→ **Task**
Where a line below holds the string "GPIO", that line goes into the answer.

....................

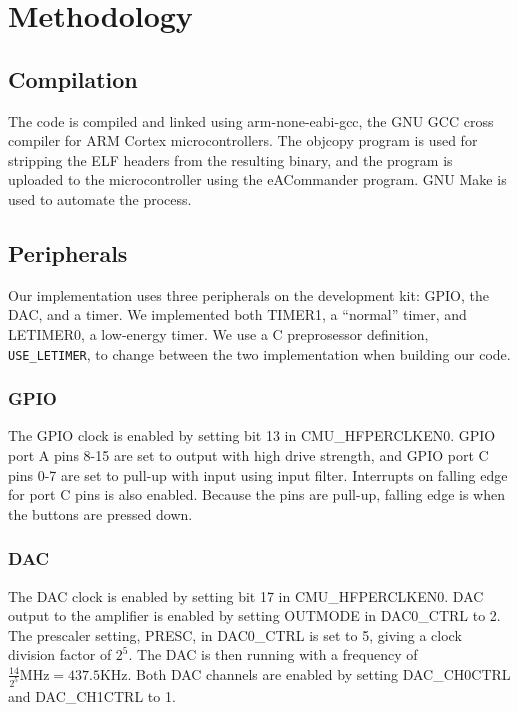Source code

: \chapter{Methodology}
\section{Compilation}
The code is compiled and linked using arm-none-eabi-gcc, the GNU GCC cross compiler for ARM Cortex microcontrollers. The objcopy program is used for stripping the ELF headers from the resulting binary, and the program is uploaded to the microcontroller using the eACommander program. GNU Make is used to automate the process.

\section{Peripherals}
Our implementation uses three peripherals on the development kit: GPIO, the DAC, and a timer. We implemented both TIMER1, a ``normal'' timer, and LETIMER0, a low-energy timer. We use a C preprosessor definition, \texttt{USE\_LETIMER}, to change between the two implementation when building our code.

\subsection{GPIO}
The GPIO clock is enabled by setting bit 13 in CMU\_HFPERCLKEN0. GPIO port A pins 8-15 are set to output with high drive strength, and GPIO port C pins 0-7 are set to pull-up with input using input filter. Interrupts on falling edge for port C pins is also enabled. Because the pins are pull-up, falling edge is when the buttons are pressed down.

\subsection{DAC}
The DAC clock is enabled by setting bit 17 in CMU\_HFPERCLKEN0. DAC output to the amplifier is enabled by setting OUTMODE in DAC0\_CTRL to 2. The prescaler setting, PRESC, in DAC0\_CTRL is set to 5, giving a clock division factor of $2^5$. The DAC is then running with a frequency of $\frac{14}{2^5}\mathrm{MHz} = 437.5\mathrm{KHz}$. Both DAC channels are enabled by setting DAC\_CH0CTRL and  DAC\_CH1CTRL to 1.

....................

→ **Task answer**
Our implementation uses three peripherals on the development kit: GPIO, the DAC, and a timer. We implemented both TIMER1, a ``normal'' timer, and LETIMER0, a low-energy timer. We use a C preprosessor definition, \texttt{USE\_LETIMER}, to change between the two implementation when building our code.
\subsection{GPIO}
The GPIO clock is enabled by setting bit 13 in CMU\_HFPERCLKEN0. GPIO port A pins 8-15 are set to output with high drive strength, and GPIO port C pins 0-7 are set to pull-up with input using input filter. Interrupts on falling edge for port C pins is also enabled. Because the pins are pull-up, falling edge is when the buttons are pressed down.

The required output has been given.